Die Meinung dieser Demonstranten auf einer Anti-Vatikan-Demo in Rom teile ich definitiv nicht, aber solche Vergleiche hätten durch ein offenes und klares Eintreten gegen Antisemitismus und für Menschenwürde bereits im Keim erstickt werden können.

Die Meinung dieser Demonstranten auf einer Anti-Vatikan-Demo in Rom teile ich definitiv nicht, aber solche Vergleiche hätten durch ein offenes und klares Eintreten gegen Antisemitismus und für Menschenwürde bereits im Keim erstickt werden können.

entgegenungen, wie die folgende: “offentsichtliches muss man doch nicht noch promulgieren”, wie die eines engagierter vertreter der kurie, sind natürlich grundweg falsch. wenn man möchte, dass offensichtliches offen sichtbar bleibt, dann muss man es auch der öffentlichkeit vorlegen.. andernfalls wird es zu einem öffentlichen geheimnis und gibt anlass zu spekulationen, wenn es nicht gar in vergessenheit gerät. gerade die “hüter” von moral und glauben, sollten dies wissen.

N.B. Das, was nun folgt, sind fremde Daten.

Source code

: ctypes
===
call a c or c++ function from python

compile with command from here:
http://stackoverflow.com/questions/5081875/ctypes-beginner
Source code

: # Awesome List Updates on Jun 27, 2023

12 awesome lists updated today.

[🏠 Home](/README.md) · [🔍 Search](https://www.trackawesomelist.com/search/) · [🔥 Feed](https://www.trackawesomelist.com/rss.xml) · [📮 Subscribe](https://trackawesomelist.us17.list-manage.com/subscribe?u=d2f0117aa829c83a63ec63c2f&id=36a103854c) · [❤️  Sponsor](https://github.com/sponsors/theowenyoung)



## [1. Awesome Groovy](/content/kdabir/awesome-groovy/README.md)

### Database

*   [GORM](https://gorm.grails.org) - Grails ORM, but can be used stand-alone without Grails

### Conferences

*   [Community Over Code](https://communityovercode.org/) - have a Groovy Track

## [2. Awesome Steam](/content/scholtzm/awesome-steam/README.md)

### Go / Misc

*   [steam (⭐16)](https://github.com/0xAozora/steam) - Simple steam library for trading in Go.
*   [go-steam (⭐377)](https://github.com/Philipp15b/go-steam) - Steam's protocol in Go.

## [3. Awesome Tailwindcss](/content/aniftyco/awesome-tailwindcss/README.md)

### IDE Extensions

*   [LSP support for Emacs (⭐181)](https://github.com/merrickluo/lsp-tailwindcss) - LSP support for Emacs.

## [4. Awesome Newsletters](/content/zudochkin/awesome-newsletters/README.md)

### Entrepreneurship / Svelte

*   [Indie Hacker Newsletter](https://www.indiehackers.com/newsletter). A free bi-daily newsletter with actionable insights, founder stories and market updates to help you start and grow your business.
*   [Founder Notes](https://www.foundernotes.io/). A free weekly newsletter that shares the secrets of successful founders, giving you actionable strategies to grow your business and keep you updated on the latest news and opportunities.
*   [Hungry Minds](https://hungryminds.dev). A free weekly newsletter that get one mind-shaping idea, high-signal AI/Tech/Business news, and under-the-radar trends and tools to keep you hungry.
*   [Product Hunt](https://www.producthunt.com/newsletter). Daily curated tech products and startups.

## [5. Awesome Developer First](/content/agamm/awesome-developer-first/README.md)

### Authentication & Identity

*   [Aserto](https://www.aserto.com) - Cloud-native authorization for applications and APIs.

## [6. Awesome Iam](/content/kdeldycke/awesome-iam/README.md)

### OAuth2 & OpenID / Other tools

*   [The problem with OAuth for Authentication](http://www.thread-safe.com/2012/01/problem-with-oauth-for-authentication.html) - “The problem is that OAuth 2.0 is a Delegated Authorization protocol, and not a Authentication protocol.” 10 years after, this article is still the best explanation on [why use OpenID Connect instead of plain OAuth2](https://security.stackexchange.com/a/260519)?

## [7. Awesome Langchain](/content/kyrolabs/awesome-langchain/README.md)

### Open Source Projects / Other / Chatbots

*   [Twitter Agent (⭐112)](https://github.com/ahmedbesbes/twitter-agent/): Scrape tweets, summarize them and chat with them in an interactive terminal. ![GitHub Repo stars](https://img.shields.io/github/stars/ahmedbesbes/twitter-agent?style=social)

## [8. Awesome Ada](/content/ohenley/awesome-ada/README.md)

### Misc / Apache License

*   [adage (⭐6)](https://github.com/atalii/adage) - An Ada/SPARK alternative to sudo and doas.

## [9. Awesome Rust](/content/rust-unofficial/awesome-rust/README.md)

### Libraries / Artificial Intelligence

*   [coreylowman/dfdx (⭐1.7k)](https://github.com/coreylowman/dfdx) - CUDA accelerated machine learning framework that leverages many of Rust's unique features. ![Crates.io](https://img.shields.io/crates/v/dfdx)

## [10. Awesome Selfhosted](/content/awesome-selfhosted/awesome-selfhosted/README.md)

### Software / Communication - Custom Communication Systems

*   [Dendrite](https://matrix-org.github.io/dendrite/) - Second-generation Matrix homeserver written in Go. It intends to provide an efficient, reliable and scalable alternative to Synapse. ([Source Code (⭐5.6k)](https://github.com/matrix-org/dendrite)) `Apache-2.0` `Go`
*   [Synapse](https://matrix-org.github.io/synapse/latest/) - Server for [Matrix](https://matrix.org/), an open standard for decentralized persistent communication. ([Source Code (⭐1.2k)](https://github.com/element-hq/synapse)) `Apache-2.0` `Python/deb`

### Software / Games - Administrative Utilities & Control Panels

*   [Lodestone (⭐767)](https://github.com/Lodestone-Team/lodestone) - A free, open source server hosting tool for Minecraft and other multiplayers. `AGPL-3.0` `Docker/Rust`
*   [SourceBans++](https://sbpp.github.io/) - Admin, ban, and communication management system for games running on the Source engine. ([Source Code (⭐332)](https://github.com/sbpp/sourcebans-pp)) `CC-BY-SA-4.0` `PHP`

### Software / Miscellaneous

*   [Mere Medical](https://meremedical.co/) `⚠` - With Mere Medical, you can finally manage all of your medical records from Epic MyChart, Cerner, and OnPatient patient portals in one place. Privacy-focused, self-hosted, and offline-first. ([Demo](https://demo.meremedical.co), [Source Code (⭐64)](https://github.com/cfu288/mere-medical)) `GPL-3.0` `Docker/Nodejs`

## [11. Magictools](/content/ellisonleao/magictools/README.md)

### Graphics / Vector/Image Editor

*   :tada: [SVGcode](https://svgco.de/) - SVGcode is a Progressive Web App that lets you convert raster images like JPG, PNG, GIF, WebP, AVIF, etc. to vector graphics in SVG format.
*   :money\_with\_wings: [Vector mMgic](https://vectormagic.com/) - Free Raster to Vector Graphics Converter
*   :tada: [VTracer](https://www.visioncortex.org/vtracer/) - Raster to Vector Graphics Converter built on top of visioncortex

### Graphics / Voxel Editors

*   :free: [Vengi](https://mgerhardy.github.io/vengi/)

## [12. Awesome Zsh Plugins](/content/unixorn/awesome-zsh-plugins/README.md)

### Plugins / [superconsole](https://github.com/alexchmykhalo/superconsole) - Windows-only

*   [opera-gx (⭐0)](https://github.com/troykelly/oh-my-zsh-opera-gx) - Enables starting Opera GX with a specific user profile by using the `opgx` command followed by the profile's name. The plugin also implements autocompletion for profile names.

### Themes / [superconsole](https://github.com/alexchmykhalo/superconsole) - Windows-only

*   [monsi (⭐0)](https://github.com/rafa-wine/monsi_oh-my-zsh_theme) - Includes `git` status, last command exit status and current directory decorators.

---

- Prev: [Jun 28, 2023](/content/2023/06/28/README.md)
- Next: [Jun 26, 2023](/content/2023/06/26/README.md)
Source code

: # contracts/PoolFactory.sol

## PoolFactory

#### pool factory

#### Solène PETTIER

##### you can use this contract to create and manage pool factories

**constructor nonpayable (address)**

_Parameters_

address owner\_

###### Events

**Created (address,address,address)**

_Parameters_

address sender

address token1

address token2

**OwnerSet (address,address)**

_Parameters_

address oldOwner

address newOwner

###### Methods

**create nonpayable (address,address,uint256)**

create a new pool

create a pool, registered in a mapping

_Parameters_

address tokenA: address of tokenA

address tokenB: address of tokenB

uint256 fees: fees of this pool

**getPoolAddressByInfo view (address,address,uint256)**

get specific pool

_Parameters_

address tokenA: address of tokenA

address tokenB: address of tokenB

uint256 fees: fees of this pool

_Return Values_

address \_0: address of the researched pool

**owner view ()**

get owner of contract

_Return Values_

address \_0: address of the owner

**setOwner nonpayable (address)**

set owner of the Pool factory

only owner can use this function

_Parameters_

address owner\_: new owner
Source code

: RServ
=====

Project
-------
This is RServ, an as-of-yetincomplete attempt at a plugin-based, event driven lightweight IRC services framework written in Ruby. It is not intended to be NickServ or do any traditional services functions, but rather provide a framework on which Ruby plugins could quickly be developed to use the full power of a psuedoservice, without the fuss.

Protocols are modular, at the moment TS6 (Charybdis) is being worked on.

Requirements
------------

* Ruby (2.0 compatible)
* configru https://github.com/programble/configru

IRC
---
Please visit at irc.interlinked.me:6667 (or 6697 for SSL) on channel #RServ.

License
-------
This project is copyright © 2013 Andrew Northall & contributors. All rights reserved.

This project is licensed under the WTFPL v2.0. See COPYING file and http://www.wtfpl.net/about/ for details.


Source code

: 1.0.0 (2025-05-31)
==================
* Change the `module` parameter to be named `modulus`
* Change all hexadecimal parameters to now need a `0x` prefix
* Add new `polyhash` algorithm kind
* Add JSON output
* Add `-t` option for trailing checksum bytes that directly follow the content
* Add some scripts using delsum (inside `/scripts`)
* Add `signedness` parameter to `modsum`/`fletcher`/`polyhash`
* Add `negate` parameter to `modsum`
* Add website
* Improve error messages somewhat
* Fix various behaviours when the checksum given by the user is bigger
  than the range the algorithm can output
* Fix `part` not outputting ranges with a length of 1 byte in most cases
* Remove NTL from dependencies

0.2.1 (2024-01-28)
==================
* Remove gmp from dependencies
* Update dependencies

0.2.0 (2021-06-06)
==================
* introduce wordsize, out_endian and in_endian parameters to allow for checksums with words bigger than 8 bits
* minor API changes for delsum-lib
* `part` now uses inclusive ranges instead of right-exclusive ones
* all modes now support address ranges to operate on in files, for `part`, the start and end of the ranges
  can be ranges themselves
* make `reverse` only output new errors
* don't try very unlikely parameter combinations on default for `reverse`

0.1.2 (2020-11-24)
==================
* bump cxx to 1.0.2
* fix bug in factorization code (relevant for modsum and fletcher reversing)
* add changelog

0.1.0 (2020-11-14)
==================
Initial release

wenn ich also an dem vorgehen der katholischen kirche kritik übe, dann in erster linie dahingehend, dass die kirche ein bild aufgezeichnet hat, welches höchst problematischen personen eine niesche innerhalb ihres gefüges einräumt. problematisch wird dies, weil sich die römisch-katholische-kirche sich per eigendefinition auch als moralisches vorbild für die gesamtgesellschaft sieht, und damit im übertragenen sinne legitimation für neo- und altnazis auch in der gesamtgesellschaft schafft. und, dass dies in keinem fall zutreffend ist, hat die deutsche (medien)öffentlichkeit dankenswerter weise erkannt und zu recht zu einem aktuellen diskussionsthema gemacht.

zwischenruf zur waffenruhe

als ich den artikel angefangen habe, war die lage in gaza noch eine andere, der krieg war noch nicht durch die waffenruhe unterbrochen. die frage, wie ich als religiöser jude, zionist, humanist und pazifist mit diesem, wie mit jedem anderen krieg umgehen soll und kann, hat mich wirklich umgetrieben und eine antwort ist weiterhin nicht einfach zu geben.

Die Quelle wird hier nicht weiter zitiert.